Auch ich widerspreche auf das entschiedenste der Vertagung. Wenn ich die Erklärung des Kriegsministers richtig verstanden habe, so hat er gesagt, er betrachte die Beweisführung über die schweren Fälle hinaus für überflüssig. Ich wende mich gegen diese völlige Verschiebung des Beweisthemas. Ich habe bereits wiederholt in diesem Verfahren erklärt, daß ich nicht behauptet habe oder behaupten wollte, daß schwere Dramen im Sinne des Kriegsministers und des Staatsanwalts sich tagaus, tagein ereignen, obwohl ich dies auch nicht in Abrede stelle. Ich sage: Ein Drama ist jede Mißhandlung, erst recht natürlich solche, die zu Selbstmord oder Fahnenflucht oder sonstigen schweren Folgen führen.
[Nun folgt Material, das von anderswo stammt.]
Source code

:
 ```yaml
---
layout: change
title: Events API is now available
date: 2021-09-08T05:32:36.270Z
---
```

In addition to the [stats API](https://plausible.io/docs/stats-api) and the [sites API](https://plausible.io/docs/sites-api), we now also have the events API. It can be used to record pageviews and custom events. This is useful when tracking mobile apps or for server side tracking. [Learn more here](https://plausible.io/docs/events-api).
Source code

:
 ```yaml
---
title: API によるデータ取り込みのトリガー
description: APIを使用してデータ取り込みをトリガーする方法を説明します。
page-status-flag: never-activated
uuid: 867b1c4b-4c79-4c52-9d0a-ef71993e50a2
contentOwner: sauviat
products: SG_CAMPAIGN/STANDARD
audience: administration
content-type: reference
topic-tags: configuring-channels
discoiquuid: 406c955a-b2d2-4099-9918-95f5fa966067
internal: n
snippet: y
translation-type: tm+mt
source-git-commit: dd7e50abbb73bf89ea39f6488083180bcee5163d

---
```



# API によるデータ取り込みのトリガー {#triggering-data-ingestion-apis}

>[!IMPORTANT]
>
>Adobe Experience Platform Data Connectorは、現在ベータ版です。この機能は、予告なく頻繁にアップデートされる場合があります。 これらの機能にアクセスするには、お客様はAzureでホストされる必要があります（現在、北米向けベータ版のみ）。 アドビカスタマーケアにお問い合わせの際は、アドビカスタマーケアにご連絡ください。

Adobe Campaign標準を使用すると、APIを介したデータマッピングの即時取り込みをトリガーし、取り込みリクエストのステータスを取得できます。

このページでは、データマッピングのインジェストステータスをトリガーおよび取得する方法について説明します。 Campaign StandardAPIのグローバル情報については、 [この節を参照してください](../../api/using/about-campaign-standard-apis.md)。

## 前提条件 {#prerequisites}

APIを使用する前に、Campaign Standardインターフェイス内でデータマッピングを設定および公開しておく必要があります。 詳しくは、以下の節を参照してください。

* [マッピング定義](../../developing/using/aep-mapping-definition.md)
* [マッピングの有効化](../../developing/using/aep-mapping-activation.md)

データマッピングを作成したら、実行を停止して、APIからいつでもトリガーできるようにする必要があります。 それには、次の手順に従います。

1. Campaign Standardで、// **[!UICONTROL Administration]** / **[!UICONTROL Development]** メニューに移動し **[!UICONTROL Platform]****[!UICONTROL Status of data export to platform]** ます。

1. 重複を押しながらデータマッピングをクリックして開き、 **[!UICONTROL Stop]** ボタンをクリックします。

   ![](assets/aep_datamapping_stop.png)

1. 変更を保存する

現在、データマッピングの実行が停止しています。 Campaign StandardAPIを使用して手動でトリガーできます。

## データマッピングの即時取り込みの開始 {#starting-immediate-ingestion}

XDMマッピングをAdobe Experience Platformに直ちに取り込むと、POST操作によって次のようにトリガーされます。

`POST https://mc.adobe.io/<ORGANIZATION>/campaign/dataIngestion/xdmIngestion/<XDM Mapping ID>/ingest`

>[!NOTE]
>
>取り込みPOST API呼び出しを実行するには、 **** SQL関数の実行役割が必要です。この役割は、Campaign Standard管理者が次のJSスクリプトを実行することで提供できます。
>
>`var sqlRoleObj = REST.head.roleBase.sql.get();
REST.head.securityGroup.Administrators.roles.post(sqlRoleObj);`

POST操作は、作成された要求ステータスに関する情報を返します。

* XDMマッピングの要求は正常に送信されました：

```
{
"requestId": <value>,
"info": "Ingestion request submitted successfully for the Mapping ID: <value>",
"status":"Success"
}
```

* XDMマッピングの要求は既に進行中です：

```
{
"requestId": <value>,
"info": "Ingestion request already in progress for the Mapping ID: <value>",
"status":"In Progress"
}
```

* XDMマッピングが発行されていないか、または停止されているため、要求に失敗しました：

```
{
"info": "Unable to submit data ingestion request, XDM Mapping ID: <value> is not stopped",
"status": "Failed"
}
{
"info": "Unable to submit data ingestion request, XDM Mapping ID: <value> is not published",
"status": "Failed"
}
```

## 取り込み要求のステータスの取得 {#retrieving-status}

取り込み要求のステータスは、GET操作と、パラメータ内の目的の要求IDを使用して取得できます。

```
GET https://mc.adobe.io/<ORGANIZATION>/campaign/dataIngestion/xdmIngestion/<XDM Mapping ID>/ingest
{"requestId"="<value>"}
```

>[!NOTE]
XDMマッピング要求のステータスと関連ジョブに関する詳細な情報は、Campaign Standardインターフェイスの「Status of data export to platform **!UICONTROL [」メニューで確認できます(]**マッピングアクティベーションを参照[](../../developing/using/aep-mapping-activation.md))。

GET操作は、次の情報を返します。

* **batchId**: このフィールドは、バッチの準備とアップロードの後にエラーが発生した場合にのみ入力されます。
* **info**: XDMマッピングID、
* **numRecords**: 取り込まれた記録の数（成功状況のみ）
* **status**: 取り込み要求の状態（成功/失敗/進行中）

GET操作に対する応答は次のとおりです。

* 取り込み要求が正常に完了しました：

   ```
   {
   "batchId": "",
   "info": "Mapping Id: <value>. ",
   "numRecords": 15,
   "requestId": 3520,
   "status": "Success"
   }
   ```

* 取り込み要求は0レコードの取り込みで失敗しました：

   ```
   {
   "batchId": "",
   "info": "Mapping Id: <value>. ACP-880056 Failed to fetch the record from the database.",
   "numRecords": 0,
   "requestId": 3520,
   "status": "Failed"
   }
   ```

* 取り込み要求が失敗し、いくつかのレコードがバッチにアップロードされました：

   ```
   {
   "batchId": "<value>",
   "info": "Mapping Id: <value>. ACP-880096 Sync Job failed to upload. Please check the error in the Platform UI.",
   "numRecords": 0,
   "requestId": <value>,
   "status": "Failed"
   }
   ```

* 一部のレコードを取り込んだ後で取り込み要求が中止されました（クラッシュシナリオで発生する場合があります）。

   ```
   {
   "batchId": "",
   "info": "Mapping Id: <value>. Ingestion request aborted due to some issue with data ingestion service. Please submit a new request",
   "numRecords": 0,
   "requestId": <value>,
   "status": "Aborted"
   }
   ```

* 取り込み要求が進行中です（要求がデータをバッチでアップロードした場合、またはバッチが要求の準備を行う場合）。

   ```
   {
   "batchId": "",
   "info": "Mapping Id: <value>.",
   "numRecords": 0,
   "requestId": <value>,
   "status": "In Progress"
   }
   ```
Alle die Mißhandlungen, die hier bewiesen werden sollen, sind Dramen, und ich bestehe darauf, daß dieses Thema verhandelt wird. Es kann auch bewiesen werden, daß die täglichen Fälle auch von den Zeugen als Dramen aufgefaßt werden. Es würde eine völlige Verschiebung des Beweisthemas sein, wenn man statt dessen, was ich gesagt habe, das Beweisthema anders gestaltet und dem Kriegsminister eine Nachprüfung darüber zugesteht, ob Dramen nach seiner Auffassung vorliegen. Ich will das an einigen Beispielen erläutern, die auch schon im Reichstage zur Sprache gekommen sind.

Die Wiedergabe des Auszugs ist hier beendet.